Don’t bother to bury your face in a bouquet of store-bought flowers expecting to inhale aromas to delight your nose. Not with today’s flowers, anyway. 
Commercial flowers are a feast for the eyes, but not the nose. In the quest for longer shelf life, more vibrant color, and bigger blooms, scent got left behind. Not that lack of scent stops me. Old habits die hard and every time I’m around a bouquet of flowers, I dump my nose in expecting to smell something good. 

Not.

As usual, messing with nature has its dark side because scent plays a major role in the cycle of life. All those acres of land devoted to growing scentless flowers means there’s lots of pollinators (bees, moths, hummingbirds, etc.) who are no longer attracted to the flowers because they can’t smell them.
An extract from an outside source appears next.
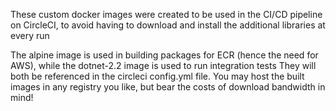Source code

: These custom docker images were created to be used in the CI/CD pipeline on CircleCI, 
to avoid having to download and install the additional libraries at every run

The alpine image is used in building packages for ECR (hence the need for AWS), while the dotnet-2.2 image is used to run integration tests
They will both be referenced in the circleci config.yml file. You may host the built images in any registry you like, but bear the costs of download bandwidth in mind!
That’s not good because the pollinators need the flowers‘ nectar and the flowers need the pollinators.
   
Thus, the disappearing “scent trail” isn’t a good thing for farmers and others who depend on farming for a living. 

Makes me think re-scenting flowers would be a win-win-win: I could enjoy the scent when I stick my nose in a bouquet, bees could find the flowers, and farmers would have healthy, pollinated plants. 

All of which makes me vote in favor of flowers with a shorter shelf life and longer scent life.